# 2011 Cruze - No Audio/Radio/Screen Black



## krazykurty (Mar 19, 2020)

Hey guys,

I have a 2011 Cruze and have owned it just under 2 years. No issues until a couple months ago when all of a sudden my radio and screen stopped working, and no audio when turn signals are on. 

I had the issues for a couple weeks, then the weather warmed up here in Canada, and the problem went away for a week before the cold returned and so did the issue. This is my second winter with the vehicle and first time seeing this problem. I was driving to work today and the radio screen decided to flash on and off a few times but remained off.
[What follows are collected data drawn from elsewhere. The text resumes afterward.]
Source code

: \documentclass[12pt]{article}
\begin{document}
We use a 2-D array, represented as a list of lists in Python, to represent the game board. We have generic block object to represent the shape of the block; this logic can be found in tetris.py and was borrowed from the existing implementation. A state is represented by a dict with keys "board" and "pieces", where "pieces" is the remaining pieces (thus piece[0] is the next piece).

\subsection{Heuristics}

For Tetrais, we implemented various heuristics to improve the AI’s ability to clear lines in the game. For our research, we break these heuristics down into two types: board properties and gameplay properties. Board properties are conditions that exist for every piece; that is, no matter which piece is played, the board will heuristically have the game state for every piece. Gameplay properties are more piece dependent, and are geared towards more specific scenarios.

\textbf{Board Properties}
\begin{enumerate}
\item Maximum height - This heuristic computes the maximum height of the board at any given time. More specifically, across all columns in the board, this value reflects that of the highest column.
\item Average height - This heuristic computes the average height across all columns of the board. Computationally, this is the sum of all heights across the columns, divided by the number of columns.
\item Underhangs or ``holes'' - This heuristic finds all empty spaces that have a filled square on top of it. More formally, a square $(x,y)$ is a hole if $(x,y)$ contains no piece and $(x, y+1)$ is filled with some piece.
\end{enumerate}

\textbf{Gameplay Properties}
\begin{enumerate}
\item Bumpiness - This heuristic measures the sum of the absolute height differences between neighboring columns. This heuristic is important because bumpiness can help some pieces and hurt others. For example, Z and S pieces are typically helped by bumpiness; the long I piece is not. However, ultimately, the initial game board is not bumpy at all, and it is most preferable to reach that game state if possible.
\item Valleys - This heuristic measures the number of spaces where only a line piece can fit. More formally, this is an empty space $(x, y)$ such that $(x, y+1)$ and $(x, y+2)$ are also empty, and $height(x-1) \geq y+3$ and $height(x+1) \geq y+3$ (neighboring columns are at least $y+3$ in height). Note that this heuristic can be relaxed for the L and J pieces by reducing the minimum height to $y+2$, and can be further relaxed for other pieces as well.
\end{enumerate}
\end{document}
I have checked every single fuse and found no issues. I have checked and cleaned all my ground connections and recently just changed the negative battery cable and still the problem persists. 

Any recommendations?? 

I'm going to try and reset the memory and see if that helps.


----------



## Blasirl (Mar 31, 2015)

krazykurty said:


> Hey guys,
> 
> I have a 2011 Cruze and have owned it just under 2 years. No issues until a couple months ago when all of a sudden my radio and screen stopped working, and no audio when turn signals are on.
> 
> ...


Welcome Aboard!

It sounds like a power supply issue. Sometimes the connections under/in between the fuse box, the portion that needs to be removed when the battery is changed, can start to corrode. I am not saying this is the issue, but it is a distinct possibility. That might be the cause of intermittent power. You could read at the fuse in the cabin to see if power is there before tearing it apart though.


----------